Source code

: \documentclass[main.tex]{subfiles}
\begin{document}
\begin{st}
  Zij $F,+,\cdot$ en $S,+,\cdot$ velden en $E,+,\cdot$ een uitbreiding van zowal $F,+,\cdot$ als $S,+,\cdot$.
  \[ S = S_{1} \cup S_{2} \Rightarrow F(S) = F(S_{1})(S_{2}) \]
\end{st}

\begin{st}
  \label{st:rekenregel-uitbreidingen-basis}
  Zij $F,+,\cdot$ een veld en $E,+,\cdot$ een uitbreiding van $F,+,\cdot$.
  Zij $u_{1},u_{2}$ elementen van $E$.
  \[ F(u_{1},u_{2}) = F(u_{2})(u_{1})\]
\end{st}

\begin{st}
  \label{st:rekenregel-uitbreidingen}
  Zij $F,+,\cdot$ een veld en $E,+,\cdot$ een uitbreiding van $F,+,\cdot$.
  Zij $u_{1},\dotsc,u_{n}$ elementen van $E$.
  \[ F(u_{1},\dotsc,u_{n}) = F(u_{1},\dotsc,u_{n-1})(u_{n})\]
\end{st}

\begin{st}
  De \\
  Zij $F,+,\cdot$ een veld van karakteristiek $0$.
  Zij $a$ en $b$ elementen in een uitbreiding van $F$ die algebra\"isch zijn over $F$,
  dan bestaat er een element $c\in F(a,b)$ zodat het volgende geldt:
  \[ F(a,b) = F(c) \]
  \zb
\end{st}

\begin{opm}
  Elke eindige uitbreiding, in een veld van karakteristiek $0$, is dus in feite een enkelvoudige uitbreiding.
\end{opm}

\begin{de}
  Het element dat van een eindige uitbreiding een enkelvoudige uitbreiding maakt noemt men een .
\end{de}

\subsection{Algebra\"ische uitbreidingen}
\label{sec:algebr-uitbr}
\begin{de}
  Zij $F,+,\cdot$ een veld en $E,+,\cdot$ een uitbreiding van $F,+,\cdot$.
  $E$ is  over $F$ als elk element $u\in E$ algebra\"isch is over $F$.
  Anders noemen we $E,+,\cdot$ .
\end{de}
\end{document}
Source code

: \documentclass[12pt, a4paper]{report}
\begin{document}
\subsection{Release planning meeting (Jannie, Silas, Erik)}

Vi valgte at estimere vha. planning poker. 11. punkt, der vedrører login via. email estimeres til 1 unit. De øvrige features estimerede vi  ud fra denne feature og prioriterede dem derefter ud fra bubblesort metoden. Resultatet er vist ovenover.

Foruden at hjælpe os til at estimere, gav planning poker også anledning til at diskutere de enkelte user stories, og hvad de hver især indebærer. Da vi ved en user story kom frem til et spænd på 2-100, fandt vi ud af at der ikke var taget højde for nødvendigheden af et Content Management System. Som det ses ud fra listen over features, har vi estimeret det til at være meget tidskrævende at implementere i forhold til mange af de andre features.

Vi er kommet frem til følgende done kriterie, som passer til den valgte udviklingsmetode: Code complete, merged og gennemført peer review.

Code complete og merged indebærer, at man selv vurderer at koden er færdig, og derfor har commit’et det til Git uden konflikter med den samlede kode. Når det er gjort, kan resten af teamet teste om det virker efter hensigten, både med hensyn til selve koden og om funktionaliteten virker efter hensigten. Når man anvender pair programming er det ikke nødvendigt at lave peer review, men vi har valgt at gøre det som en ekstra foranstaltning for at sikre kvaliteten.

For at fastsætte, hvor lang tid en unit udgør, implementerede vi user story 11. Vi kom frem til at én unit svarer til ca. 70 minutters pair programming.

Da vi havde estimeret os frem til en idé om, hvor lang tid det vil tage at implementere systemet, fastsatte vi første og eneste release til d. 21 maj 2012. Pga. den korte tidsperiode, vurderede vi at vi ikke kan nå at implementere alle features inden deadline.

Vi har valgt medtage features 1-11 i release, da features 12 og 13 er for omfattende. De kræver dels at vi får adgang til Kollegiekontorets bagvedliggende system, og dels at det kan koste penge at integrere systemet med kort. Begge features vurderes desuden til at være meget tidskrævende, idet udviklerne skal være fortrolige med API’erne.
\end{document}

* * * * * * *

Work instruction - Give the listing again in full, and make every line match exactly.

Output below -
Source code

: \documentclass[main.tex]{subfiles}
\begin{document}
\begin{st}
  Zij $F,+,\cdot$ en $S,+,\cdot$ velden en $E,+,\cdot$ een uitbreiding van zowal $F,+,\cdot$ als $S,+,\cdot$.
  \[ S = S_{1} \cup S_{2} \Rightarrow F(S) = F(S_{1})(S_{2}) \]
\end{st}

\begin{st}
  \label{st:rekenregel-uitbreidingen-basis}
  Zij $F,+,\cdot$ een veld en $E,+,\cdot$ een uitbreiding van $F,+,\cdot$.
  Zij $u_{1},u_{2}$ elementen van $E$.
  \[ F(u_{1},u_{2}) = F(u_{2})(u_{1})\]
\end{st}

\begin{st}
  \label{st:rekenregel-uitbreidingen}
  Zij $F,+,\cdot$ een veld en $E,+,\cdot$ een uitbreiding van $F,+,\cdot$.
  Zij $u_{1},\dotsc,u_{n}$ elementen van $E$.
  \[ F(u_{1},\dotsc,u_{n}) = F(u_{1},\dotsc,u_{n-1})(u_{n})\]
\end{st}

\begin{st}
  De \\
  Zij $F,+,\cdot$ een veld van karakteristiek $0$.
  Zij $a$ en $b$ elementen in een uitbreiding van $F$ die algebra\"isch zijn over $F$,
  dan bestaat er een element $c\in F(a,b)$ zodat het volgende geldt:
  \[ F(a,b) = F(c) \]
  \zb
\end{st}

\begin{opm}
  Elke eindige uitbreiding, in een veld van karakteristiek $0$, is dus in feite een enkelvoudige uitbreiding.
\end{opm}

\begin{de}
  Het element dat van een eindige uitbreiding een enkelvoudige uitbreiding maakt noemt men een .
\end{de}

\subsection{Algebra\"ische uitbreidingen}
\label{sec:algebr-uitbr}
\begin{de}
  Zij $F,+,\cdot$ een veld en $E,+,\cdot$ een uitbreiding van $F,+,\cdot$.
  $E$ is  over $F$ als elk element $u\in E$ algebra\"isch is over $F$.
  Anders noemen we $E,+,\cdot$ .
\end{de}
\end{document}
Source code

: \documentclass[12pt, a4paper]{report}
\begin{document}
\subsection{Release planning meeting (Jannie, Silas, Erik)}

Vi valgte at estimere vha. planning poker. 11. punkt, der vedrører login via. email estimeres til 1 unit. De øvrige features estimerede vi  ud fra denne feature og prioriterede dem derefter ud fra bubblesort metoden. Resultatet er vist ovenover.

Foruden at hjælpe os til at estimere, gav planning poker også anledning til at diskutere de enkelte user stories, og hvad de hver især indebærer. Da vi ved en user story kom frem til et spænd på 2-100, fandt vi ud af at der ikke var taget højde for nødvendigheden af et Content Management System. Som det ses ud fra listen over features, har vi estimeret det til at være meget tidskrævende at implementere i forhold til mange af de andre features.

Vi er kommet frem til følgende done kriterie, som passer til den valgte udviklingsmetode: Code complete, merged og gennemført peer review.

Code complete og merged indebærer, at man selv vurderer at koden er færdig, og derfor har commit’et det til Git uden konflikter med den samlede kode. Når det er gjort, kan resten af teamet teste om det virker efter hensigten, både med hensyn til selve koden og om funktionaliteten virker efter hensigten. Når man anvender pair programming er det ikke nødvendigt at lave peer review, men vi har valgt at gøre det som en ekstra foranstaltning for at sikre kvaliteten.

For at fastsætte, hvor lang tid en unit udgør, implementerede vi user story 11. Vi kom frem til at én unit svarer til ca. 70 minutters pair programming.

Da vi havde estimeret os frem til en idé om, hvor lang tid det vil tage at implementere systemet, fastsatte vi første og eneste release til d. 21 maj 2012. Pga. den korte tidsperiode, vurderede vi at vi ikke kan nå at implementere alle features inden deadline.

Vi har valgt medtage features 1-11 i release, da features 12 og 13 er for omfattende. De kræver dels at vi får adgang til Kollegiekontorets bagvedliggende system, og dels at det kan koste penge at integrere systemet med kort. Begge features vurderes desuden til at være meget tidskrævende, idet udviklerne skal være fortrolige med API’erne.
\end{document}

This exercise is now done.